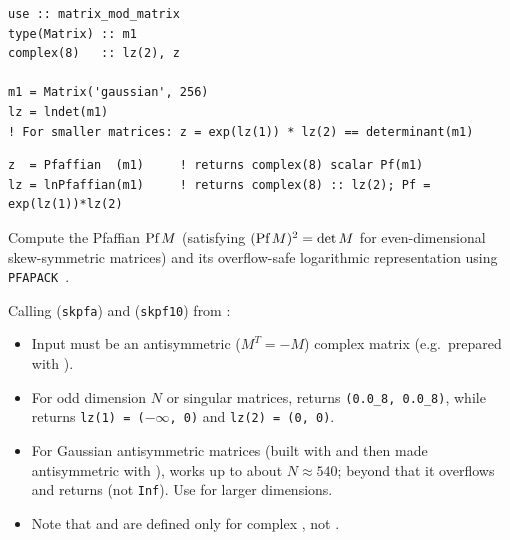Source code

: \lstset{language=[95]Fortran}
\begin{lstlisting}
use :: matrix_mod_matrix
type(Matrix) :: m1
complex(8)   :: lz(2), z

m1 = Matrix('gaussian', 256)
lz = lndet(m1)
! For smaller matrices: z = exp(lz(1)) * lz(2) == determinant(m1)
\end{lstlisting}


\lstset{language=[95]Fortran}
\begin{lstlisting}
z  = Pfaffian  (m1)     ! returns complex(8) scalar Pf(m1)
lz = lnPfaffian(m1)     ! returns complex(8) :: lz(2); Pf = exp(lz(1))*lz(2)
\end{lstlisting}

Compute the Pfaffian $\text{Pf}\, M$ (satisfying $(\text{Pf}\, M)^2 = \det M$ for even-dimensional skew-symmetric matrices) and its overflow-safe logarithmic representation using \texttt{PFAPACK}~\cite{Wimmer_2012,pfapack}.

Calling  (\texttt{skpfa}) and  (\texttt{skpf10}) from :
\begin{itemize}
  \item Input  must be an antisymmetric ($M^T = -M$) complex matrix (e.g.\ prepared with ).
  \item For odd dimension $N$ or singular matrices,  returns \texttt{(0.0\_8, 0.0\_8)}, while  returns \texttt{lz(1) = (}$-\infty$\texttt{, 0)} and \texttt{lz(2) = (0, 0)}.
  \item For Gaussian antisymmetric matrices (built with  and then made antisymmetric with ),  works up to about $N \approx 540$; beyond that it overflows and returns  (not \texttt{Inf}). Use  for larger dimensions.
  \item Note that  and  are defined only for complex , not .
\end{itemize}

YOUR OBJECTIVE:
Give back all the material exactly, with no pictures.

OUTPUT FOR THIS EXERCISE:
Source code

: \lstset{language=[95]Fortran}
\begin{lstlisting}
use :: matrix_mod_matrix
type(Matrix) :: m1
complex(8)   :: lz(2), z

m1 = Matrix('gaussian', 256)
lz = lndet(m1)
! For smaller matrices: z = exp(lz(1)) * lz(2) == determinant(m1)
\end{lstlisting}


\lstset{language=[95]Fortran}
\begin{lstlisting}
z  = Pfaffian  (m1)     ! returns complex(8) scalar Pf(m1)
lz = lnPfaffian(m1)     ! returns complex(8) :: lz(2); Pf = exp(lz(1))*lz(2)
\end{lstlisting}

Compute the Pfaffian $\text{Pf}\, M$ (satisfying $(\text{Pf}\, M)^2 = \det M$ for even-dimensional skew-symmetric matrices) and its overflow-safe logarithmic representation using \texttt{PFAPACK}~\cite{Wimmer_2012,pfapack}.

Calling  (\texttt{skpfa}) and  (\texttt{skpf10}) from :
\begin{itemize}
  \item Input  must be an antisymmetric ($M^T = -M$) complex matrix (e.g.\ prepared with ).
  \item For odd dimension $N$ or singular matrices,  returns \texttt{(0.0\_8, 0.0\_8)}, while  returns \texttt{lz(1) = (}$-\infty$\texttt{, 0)} and \texttt{lz(2) = (0, 0)}.
  \item For Gaussian antisymmetric matrices (built with  and then made antisymmetric with ),  works up to about $N \approx 540$; beyond that it overflows and returns  (not \texttt{Inf}). Use  for larger dimensions.
  \item Note that  and  are defined only for complex , not .
\end{itemize}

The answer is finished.